From the 1940’s through to the 1980’s, there can hardly have been a follower of Irish football, via first the wireless and later the little box in the corner, who didn’t at some point find themselves attempting to string the passes together in an approximation of that richly distinctive, clipped, slightly nasal voice. For so many years, what Micheal O’Hehir was to gaelic, Philip Greene was to soccer — the man who brought the game into the homes of the nation.

Unfortunately for Philip, he had few enough glad tidings to report on the international front in that time, his official retirement from RTÉ in 1985 predating the unprecedented successes of the Jack Charlton era by just a couple of years.

Yet, for all that it would fall to George Hamilton to inform the whole world that “a nation holds its breath”, Philip will forever be remembered by an older generation as the man behind the mic for a moment which, arguably, rivalled David O’Leary’s penalty in Genoa for sheer, breathtaking, sudden death drama. Only this time, the story didn’t end happily ever after for the Boys in Green.

The occasion was a World Cup qualifier between Ireland and England at Dalymount Park in 1957, a game which the home side needed to win in order to go into a play-off for the ‘58 finals in Sweden. And the underdog Irish could hardly have gotten off to a better start, Alf Ringstead firing them ahead after just three minutes to send a crowd of 47,500 into raptures.

And that’s how it remained right the way through until time added-on at the very end of the game when, from a Tom Finney cross, Johnny Atyeo headed an equaliser which stunned the old ground into silence and left Greene sounding as if he’d personally taken a punch to the stomach. Yet, the professional that he was ensured the audience at home immediately knew the details of how and why it had all gone horribly wrong, The archive recording can still be sourced on the RTÉ website and, as I wrote in these pages on the occasion of the great man’s 90th birthday last October, perhaps no other piece of commentary I’ve ever heard more vividly evokes the gut-wrenching sense of deflation which attends the sudden collapse of a sporting dream.

When people talk about the shattering climax of that game in 1957, they recall a celebrated remark which Greene made later — that the silence in Dalymount Park when Atyeo scored could be heard at Nelson’s Pillar — but nothing conveys the reality of the drama quite like hearing Philip’s on the spot report.

Happily, there was no shortage of glory for Philip to report on the domestic front, and not least because it was the worst kept secret in broadcasting that, although Greene by name, he was green and white by nature.

Examples of Philip’s passion for Shamrock Rovers have passed into legend: “And it’s 1-1 here in favour of Rovers”; “The embattled Hoops are strapped to the mast as wave upon wave of Spaniard rolls over them”; and the almost certainly apocryphal but everyone claims to have heard it, “Oh f**k, Bohs have scored”.

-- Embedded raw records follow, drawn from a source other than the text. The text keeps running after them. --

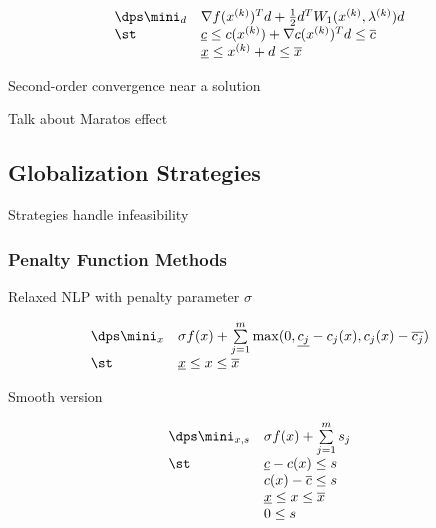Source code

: \begin{equation}
\label{eq:qp-subproblem}
\begin{array}{lll} \dps
\mini_d & \nabla f(x^{(k)})^T d + \frac{1}{2} d^T W_1(x^{(k)}, \lambda^{(k)}) d \\
\st 	& \underline{c} \le c(x^{(k)}) + \nabla c(x^{(k)})^T d \le \overline{c} \\
		& \underline{x} \le x^{(k)} + d \le \overline{x} \\
\end{array}
\end{equation}

Second-order convergence near a solution

Talk about Maratos effect

\subsection{Globalization Strategies}

Strategies handle infeasibility

\subsubsection{Penalty Function Methods}
Relaxed NLP with penalty parameter $\sigma$

\begin{equation}
\begin{array}{ll} \dps
\mini_x & \sigma f(x) + \sum\limits_{j = 1}^m \max(0, \underline{c_j} - c_j(x), c_j(x) - \overline{c_j}) \\
\st 	& \underline{x} \le x \le \overline{x} \\
\end{array}
\end{equation}

Smooth version

\begin{equation}
\begin{array}{ll} \dps
\mini_{x,s} & \sigma f(x) + \sum\limits_{j = 1}^m s_j \\
\st 		& \underline{c} - c(x) \le s \\
			& c(x) - \overline{c} \le s \\
			& \underline{x} \le x \le \overline{x} \\
			& 0 \le s \\
\end{array}
\end{equation}

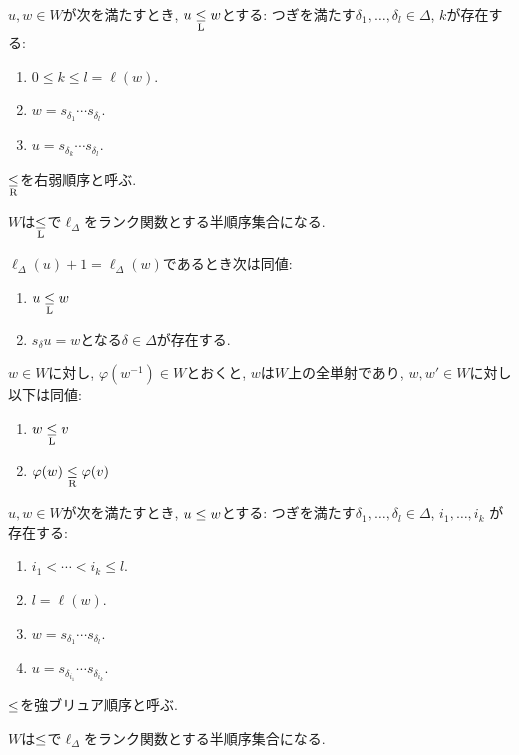 \begin{definition}
  $u,w\in W$が次を満たすとき, $u\mathrel{\underset{\text{L}}{\leq}} w$とする:
  つぎを満たす$\delta_1,\ldots,\delta_l\in\Delta$, $k$が存在する:
  \begin{enumerate}
    \item $0\leq k\leq l=\ell(w)$.
    \item $w=s_{\delta_1}\cdots s_{\delta_l}$.
    \item $u=s_{\delta_k}\cdots s_{\delta_l}$.
  \end{enumerate}
  $\mathrel{\underset{\text{R}}{\leq}}$を右弱順序と呼ぶ.
\end{definition}
\begin{prop}
  $W$は$\mathrel{\underset{\text{L}}{\leq}}$で$\ell_\Delta$をランク関数とする半順序集合になる.
\end{prop}
\begin{prop}
  $\ell_\Delta(u)+1=\ell_\Delta(w)$であるとき次は同値:
  \begin{enumerate}
  \item $u\mathrel{\underset{\text{L}}{\leq}} w$
  \item $s_{\delta} u= w$となる$\delta\in\Delta$が存在する.
  \end{enumerate}
\end{prop}
\begin{remark}
  $w\in W$に対し, $\varphi(w^{-1})\in W$とおくと,
  $w$は$W$上の全単射であり,
  $w,w'\in W$に対し以下は同値:
  \begin{enumerate}
    \item $w\mathrel{\underset{\text{L}}{\leq}} v$
    \item $\varphi(w) \mathrel{\underset{\text{R}}{\leq}} \varphi(v)$
  \end{enumerate}
\end{remark}
\begin{definition}
  $u,w\in W$が次を満たすとき, $u\mathrel{\leq} w$とする:
  つぎを満たす$\delta_1,\ldots,\delta_l\in\Delta$, $i_1,\ldots,i_k$ が存在する:
  \begin{enumerate}
    \item $i_1 <\cdots <i_k\leq l$.
    \item $l=\ell(w)$.
    \item $w=s_{\delta_1}\cdots s_{\delta_l}$.
    \item $u=s_{\delta_{i_1}}\cdots s_{\delta_{i_k}}$.
  \end{enumerate}
  $\mathrel{\leq}$を強ブリュア順序と呼ぶ.
\end{definition}
\begin{prop}
  $W$は$\mathrel{\leq}$で$\ell_\Delta$をランク関数とする半順序集合になる.
\end{prop}

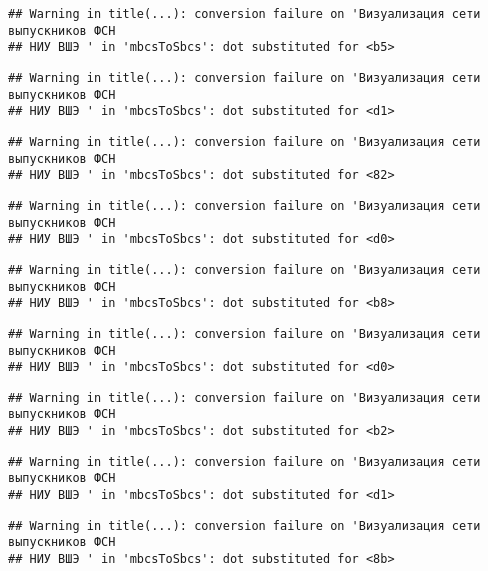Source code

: \documentclass[
]{article}
\begin{document}
\begin{verbatim}
## Warning in title(...): conversion failure on 'Визуализация сети выпускников ФСН
## НИУ ВШЭ ' in 'mbcsToSbcs': dot substituted for <b5>
\end{verbatim}

\begin{verbatim}
## Warning in title(...): conversion failure on 'Визуализация сети выпускников ФСН
## НИУ ВШЭ ' in 'mbcsToSbcs': dot substituted for <d1>
\end{verbatim}

\begin{verbatim}
## Warning in title(...): conversion failure on 'Визуализация сети выпускников ФСН
## НИУ ВШЭ ' in 'mbcsToSbcs': dot substituted for <82>
\end{verbatim}

\begin{verbatim}
## Warning in title(...): conversion failure on 'Визуализация сети выпускников ФСН
## НИУ ВШЭ ' in 'mbcsToSbcs': dot substituted for <d0>
\end{verbatim}

\begin{verbatim}
## Warning in title(...): conversion failure on 'Визуализация сети выпускников ФСН
## НИУ ВШЭ ' in 'mbcsToSbcs': dot substituted for <b8>
\end{verbatim}

\begin{verbatim}
## Warning in title(...): conversion failure on 'Визуализация сети выпускников ФСН
## НИУ ВШЭ ' in 'mbcsToSbcs': dot substituted for <d0>
\end{verbatim}

\begin{verbatim}
## Warning in title(...): conversion failure on 'Визуализация сети выпускников ФСН
## НИУ ВШЭ ' in 'mbcsToSbcs': dot substituted for <b2>
\end{verbatim}

\begin{verbatim}
## Warning in title(...): conversion failure on 'Визуализация сети выпускников ФСН
## НИУ ВШЭ ' in 'mbcsToSbcs': dot substituted for <d1>
\end{verbatim}

\begin{verbatim}
## Warning in title(...): conversion failure on 'Визуализация сети выпускников ФСН
## НИУ ВШЭ ' in 'mbcsToSbcs': dot substituted for <8b>
\end{verbatim}
\end{document}
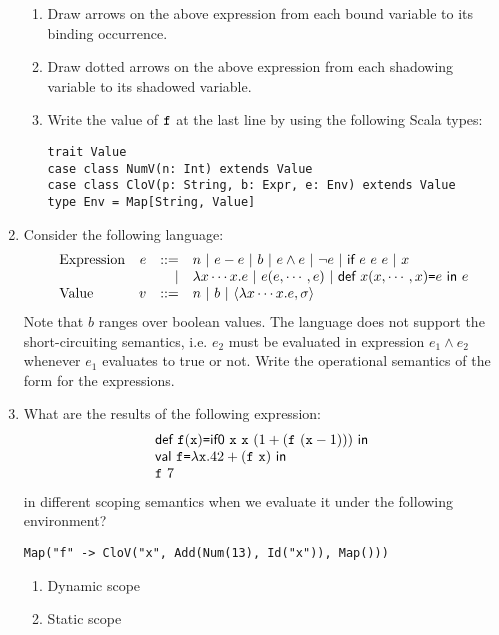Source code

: \begin{enumerate}
\begin{enumerate}
\item Draw arrows on the above expression from each bound variable to its binding occurrence.
\item Draw dotted arrows on the above expression from each shadowing variable to its shadowed variable.
\item Write the value of $\texttt{f}$ at the last line by using the following Scala types:
\begin{verbatim}
trait Value
case class NumV(n: Int) extends Value
case class CloV(p: String, b: Expr, e: Env) extends Value
type Env = Map[String, Value]
\end{verbatim}
\end{enumerate}

\item Consider the following language:
\[
\begin{array}{lrrl}
  \text{Expression} & e & ::= & n\ |\ \esub{e}{e}\ |\ b\ |\ e\wedge e\ |\ \neg
  e\ |\ \textsf{if}\ e\ e\ e\ |\ x \\
  &&|& \efun{x\cdots x}{e}\ |\ \eappfo{e}{e,\cdots,e}\ |\
  \erec{x}{x,\cdots,x}{e}{e} \\
  \text{Value} & v & ::= & n\ |\ b\ |\ \clov{x\cdots x}{e}{\sigma} \\
\end{array}
\]
Note that $b$ ranges over boolean values. The language does not support the short-circuiting
semantics, i.e. $e_2$ must be evaluated in expression $e_1\wedge e_2$ whenever $e_1$
evaluates to true or not.
Write the operational semantics of the form  for the expressions.

\item What are the results of the following expression:
\[
  \begin{array}{l}
  \textsf{def}\ \texttt{f}(\texttt{x})\texttt{=}\textsf{if0}\ \texttt{x}\ \texttt{x}\ (1+(\texttt{f}\ (\texttt{x}-1)))\ \textsf{in}\ \\
  \textsf{val}\ \texttt{f}\texttt{=}\lambda\texttt{x}.42+(\texttt{f}\ \texttt{x})\ \textsf{in}\ \\
  \texttt{f}\ 7
 
 
  \end{array}
\]
in different scoping semantics when we evaluate it under the following environment?
\begin{verbatim}
Map("f" -> CloV("x", Add(Num(13), Id("x")), Map()))
\end{verbatim}

\begin{enumerate}
  \item Dynamic scope
  \item Static scope
\end{enumerate}
\end{enumerate}
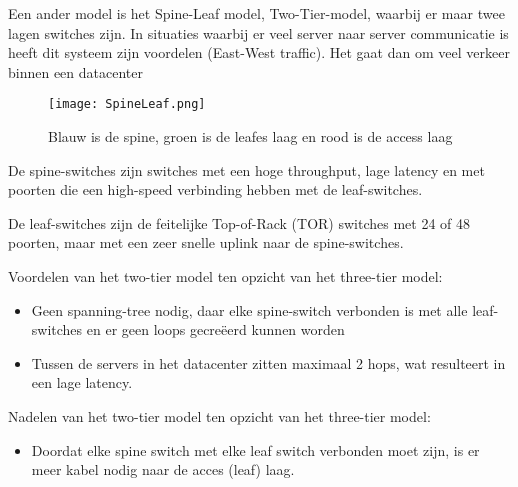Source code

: Een ander model is het Spine-Leaf model, Two-Tier-model, waarbij er maar twee lagen switches zijn. In situaties waarbij er veel server naar server communicatie is heeft dit systeem zijn voordelen (East-West traffic). Het gaat dan om veel verkeer binnen een datacenter

\begin{figure}[H]
\centering
\texttt{[image: SpineLeaf.png]}
\caption{Blauw is de spine, groen is de leafes laag en rood is de access laag}
\label{SpineLeaf}
\end{figure}

De spine-switches zijn switches met een hoge throughput, lage latency en met poorten die een high-speed verbinding hebben met de leaf-switches.

De leaf-switches zijn de feitelijke Top-of-Rack (TOR) switches met 24 of 48 poorten, maar met een zeer snelle uplink naar de spine-switches.

Voordelen van het two-tier model ten opzicht van het three-tier model:
\begin{itemize}
\item Geen spanning-tree nodig, daar elke spine-switch verbonden is met alle leaf-switches en er geen loops gecre\"eerd kunnen worden
\item Tussen de servers in het datacenter zitten maximaal 2 hops, wat resulteert in een lage latency.
\end{itemize}

Nadelen van het two-tier model ten opzicht van het three-tier model:
\begin{itemize}
\item Doordat elke spine switch met elke leaf switch verbonden moet zijn, is er meer kabel nodig naar de acces (leaf) laag.
\end{itemize}
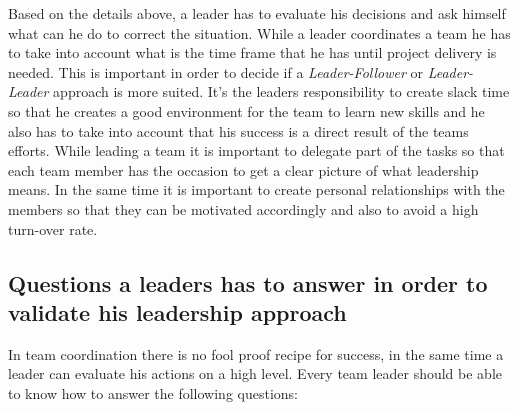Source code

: Based on the details above, a leader has to evaluate his decisions and ask himself what can he do to correct the situation. While a leader coordinates a team he has to take into account what is the time frame that he has until project delivery is needed. This is important in order to decide if a \textit{Leader-Follower} or \textit{Leader-Leader} approach is more suited. It's the leaders responsibility to create slack time so that he creates a good environment for the team to learn new skills and he also has to take into account that his success is a direct result of the teams efforts. While leading a team it is important to delegate part of the tasks so that each team member has the occasion to get a clear picture of what leadership means. In the same time it is important to create personal relationships with the members so that they can be motivated accordingly and also to avoid a high turn-over rate.

\subsection{Questions a leaders has to answer in order to validate his leadership approach}
In team coordination there is no fool proof recipe for success, in the same time a leader can evaluate his actions on a high level. Every team leader should be able to know how to answer the following questions:

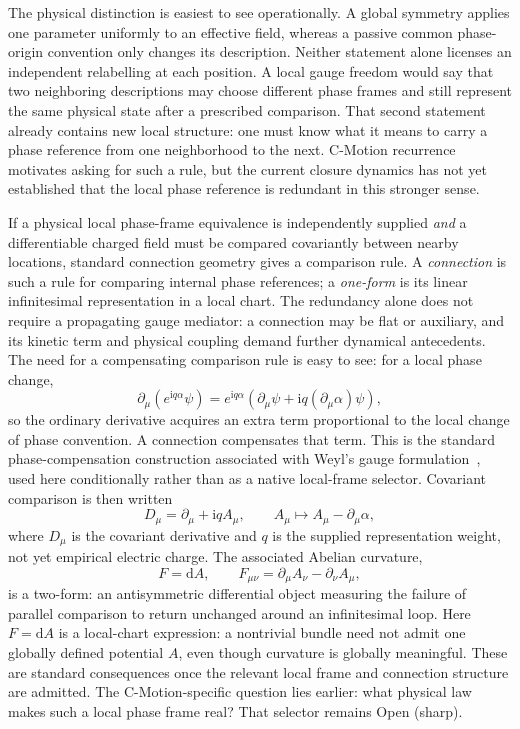 \documentclass[11pt]{article}
\theoremstyle{definition}
\newcommand{\dd}{\mathrm{d}}
\newcommand{\ii}{\mathrm{i}}
\begin{document}
The physical distinction is easiest to see operationally.  A global symmetry applies one parameter uniformly to an effective field, whereas a passive common phase-origin convention only changes its description.  Neither statement alone licenses an independent relabelling at each position.  A local gauge freedom would say that two neighboring descriptions may choose different phase frames and still represent the same physical state after a prescribed comparison.  That second statement already contains new local structure: one must know what it means to carry a phase reference from one neighborhood to the next.  C-Motion recurrence motivates asking for such a rule, but the current closure dynamics has not yet established that the local phase reference is redundant in this stronger sense.

If a physical local phase-frame equivalence is independently supplied \emph{and} a differentiable charged field must be compared covariantly between nearby locations, standard connection geometry gives a comparison rule.  A \emph{connection} is such a rule for comparing internal phase references; a \emph{one-form} is its linear infinitesimal representation in a local chart.  The redundancy alone does not require a propagating gauge mediator: a connection may be flat or auxiliary, and its kinetic term and physical coupling demand further dynamical antecedents.  The need for a compensating comparison rule is easy to see: for a local phase change,
\begin{equation}
 \partial_\mu(e^{\ii q\alpha}\psi)
 =e^{\ii q\alpha}\left(\partial_\mu\psi+\ii q(\partial_\mu\alpha)\psi\right),
 \label{eq:local_phase_derivative}
\end{equation}
so the ordinary derivative acquires an extra term proportional to the local change of phase convention.  A connection compensates that term.  This is the standard phase-compensation
construction associated with Weyl's gauge formulation~\cite{Weyl1929},
used here conditionally rather than as a native local-frame selector.
Covariant comparison is then written
\begin{equation}
 D_\mu=\partial_\mu+\ii qA_\mu,
 \qquad
 A_\mu\mapsto A_\mu-\partial_\mu\alpha,
 \label{eq:conditional_u1_connection}
\end{equation}
where $D_\mu$ is the covariant derivative and $q$ is the supplied representation weight, not yet empirical electric charge.  The associated Abelian curvature,
\begin{equation}
 F=\dd A,
 \qquad
 F_{\mu\nu}=\partial_\mu A_\nu-\partial_\nu A_\mu,
 \label{eq:abelian_curvature}
\end{equation}
is a two-form: an antisymmetric differential object measuring the failure of parallel comparison to return unchanged around an infinitesimal loop.  Here $F=\dd A$ is a local-chart expression: a nontrivial bundle need not admit one globally defined potential $A$, even though curvature is globally meaningful.  These are standard consequences once the relevant local frame and connection structure are admitted.  The C-Motion-specific question lies earlier: what physical law makes such a local phase frame real?  That selector remains Open (sharp).
\end{document}
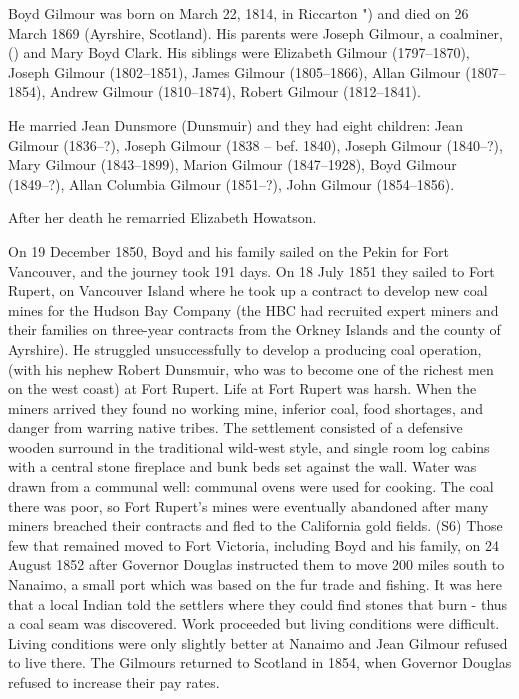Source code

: 
Boyd Gilmour was born on March 22, 1814, in Riccarton ") and died on 26 March 1869 (Ayrshire, Scotland).  His parents were Joseph Gilmour, a coalminer, () and Mary Boyd Clark. His siblings were Elizabeth Gilmour (1797--1870), Joseph Gilmour (1802--1851),
James Gilmour (1805--1866), Allan Gilmour (1807--1854), Andrew Gilmour (1810--1874), Robert Gilmour (1812--1841).


He married Jean Dunsmore (Dunsmuir) and they had eight children:  Jean Gilmour (1836--?), Joseph Gilmour (1838 -- bef. 1840), Joseph Gilmour (1840--?), Mary Gilmour (1843--1899),  Marion Gilmour (1847--1928), Boyd Gilmour (1849--?), Allan Columbia Gilmour (1851--?), John Gilmour (1854--1856).

After her death he remarried Elizabeth Howatson.

On 19 December 1850, Boyd and his family sailed on the Pekin for Fort Vancouver, and the journey took 191 days. On 18 July 1851 they sailed to Fort Rupert, on Vancouver Island where he took up a contract to develop new coal mines for the Hudson Bay Company (the HBC had recruited expert miners and their families on three-year contracts from the Orkney Islands and the county of Ayrshire). He struggled unsuccessfully to develop a producing coal operation, (with his nephew Robert Dunsmuir, who was to become one of the richest men on the west coast) at Fort Rupert. Life at Fort Rupert was harsh. When the miners arrived they found no working mine, inferior coal, food shortages, and danger from warring native tribes. The settlement consisted of a defensive wooden surround in the traditional wild-west style, and single room log cabins with a central stone fireplace and bunk beds set against the wall. Water was drawn from a communal well: communal ovens were used for cooking. The coal there was poor, so Fort Rupert’s mines were eventually abandoned after many miners breached their contracts and fled to the California gold fields. (S6) Those few that remained moved to Fort Victoria, including Boyd and his family, on 24 August 1852 after Governor Douglas instructed them to move 200 miles south to Nanaimo, a small port which was based on the fur trade and fishing. It was here that a local Indian told the settlers where they could find stones that burn - thus a coal seam was discovered. Work proceeded but living conditions were difficult. Living conditions were only slightly better at Nanaimo and Jean Gilmour refused to live there. The Gilmours returned to Scotland in 1854, when Governor Douglas refused to increase their pay rates.

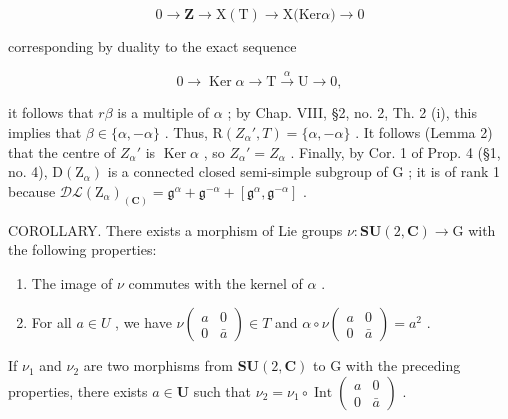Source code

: \[
0 \longrightarrow \mathbf {Z} \longrightarrow \mathrm{X(T)} \longrightarrow \mathrm{X(Ker} \alpha) \longrightarrow 0
\]

corresponding by duality to the exact sequence

\[
0 \longrightarrow \operatorname{Ker} \alpha \longrightarrow \mathrm{T} \stackrel {{\alpha}} {{\longrightarrow}} \mathrm{U} \longrightarrow 0,
\]

it follows that \(r\beta\) is a multiple of \(\alpha\) ; by Chap. VIII, §2, no. 2, Th. 2 (i), this implies that \(\beta \in \{\alpha, -\alpha\}\) . Thus, \(\mathrm{R}(Z_{\alpha}', T) = \{\alpha, -\alpha\}\) . It follows (Lemma 2) that the centre of \(Z_{\alpha}'\) is \(\operatorname{Ker} \alpha\) , so \(Z_{\alpha}' = Z_{\alpha}\) . Finally, by Cor. 1 of Prop. 4 (§1, no. 4), \(\mathrm{D}(\mathrm{Z}_{\alpha})\) is a connected closed semi-simple subgroup of \(\mathrm{G}\) ; it is of rank 1 because \(\mathcal{DL}(\mathrm{Z}_{\alpha})_{(\mathbf{C})} = \mathfrak{g}^{\alpha} + \mathfrak{g}^{-\alpha} + [\mathfrak{g}^{\alpha},\mathfrak{g}^{-\alpha}]\) .

COROLLARY. There exists a morphism of Lie groups \(\nu : \mathbf{SU}(2, \mathbf{C}) \to \mathrm{G}\) with the following properties:

\begin{enumerate}
\def\labelenumi{\alph{enumi})}
\item
  The image of \(\nu\) commutes with the kernel of \(\alpha\) .
\item
  For all \(a \in U\) , we have \(\nu\left(\begin{array}{cc}a & 0 \\ 0 & \bar{a}\end{array}\right) \in T\) and \(\alpha \circ \nu\left(\begin{array}{cc}a & 0 \\ 0 & \bar{a}\end{array}\right) = a^{2}\) .
\end{enumerate}

If \(\nu_{1}\) and \(\nu_{2}\) are two morphisms from \(\mathbf{SU}(2,\mathbf{C})\) to \(\mathrm{G}\) with the preceding properties, there exists \(a\in \mathbf{U}\) such that \(\nu_{2} = \nu_{1}\circ \operatorname {Int}\left( \begin{array}{cc}a & 0\\ 0 & \bar{a} \end{array} \right)\) .

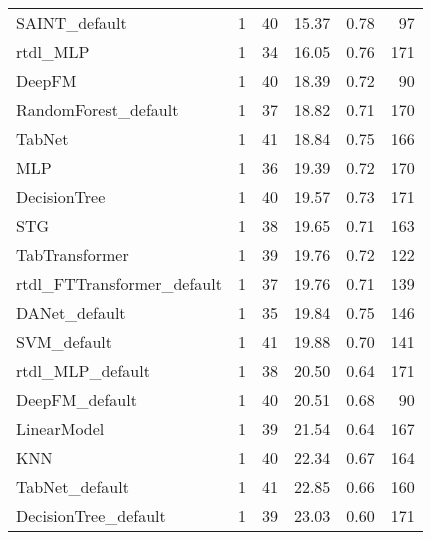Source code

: \begin{tabular}{lrrrrr}
SAINT_default              &                  1 &  40 &  15.37 &                           0.78 &    97 \\
rtdl_MLP                   &                  1 &  34 &  16.05 &                           0.76 &   171 \\
DeepFM                     &                  1 &  40 &  18.39 &                           0.72 &    90 \\
RandomForest_default       &                  1 &  37 &  18.82 &                           0.71 &   170 \\
TabNet                     &                  1 &  41 &  18.84 &                           0.75 &   166 \\
MLP                        &                  1 &  36 &  19.39 &                           0.72 &   170 \\
DecisionTree               &                  1 &  40 &  19.57 &                           0.73 &   171 \\
STG                        &                  1 &  38 &  19.65 &                           0.71 &   163 \\
TabTransformer             &                  1 &  39 &  19.76 &                           0.72 &   122 \\
rtdl_FTTransformer_default &                  1 &  37 &  19.76 &                           0.71 &   139 \\
DANet_default              &                  1 &  35 &  19.84 &                           0.75 &   146 \\
SVM_default                &                  1 &  41 &  19.88 &                           0.70 &   141 \\
rtdl_MLP_default           &                  1 &  38 &  20.50 &                           0.64 &   171 \\
DeepFM_default             &                  1 &  40 &  20.51 &                           0.68 &    90 \\
LinearModel                &                  1 &  39 &  21.54 &                           0.64 &   167 \\
KNN                        &                  1 &  40 &  22.34 &                           0.67 &   164 \\
TabNet_default             &                  1 &  41 &  22.85 &                           0.66 &   160 \\
DecisionTree_default       &                  1 &  39 &  23.03 &                           0.60 &   171 \\

\end{tabular}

There’s also a great yarn about a night in 1966 when Rovers were in Munich to take on Bayern in the Cup-Winners Cup. When the team arrived at the ground, they were greeted by an exotic local who announced that she was a witch and was putting a hex on the Hoops. Whereupon, Philip took it upon himself to step forward and, spreading his arms wide, declared in a loud voice that he was a warlock from Dublin and his magical powers were greater than hers.

It almost worked too — in one of the greatest European performances by a League of Ireland side, Rovers came within a whisker of knocking out the German giants, losing 3-2 on the night to a late Gerd Muller goal, having drawn the first leg 1-1 in Dublin.

Anyway, we all know the real truth, Philip Greene always worked his own magic in the box.

One hopes it’s of more than small consolation to his family and friends that their sadness at his passing will be shared by the many who never met the man but who hung on his every word.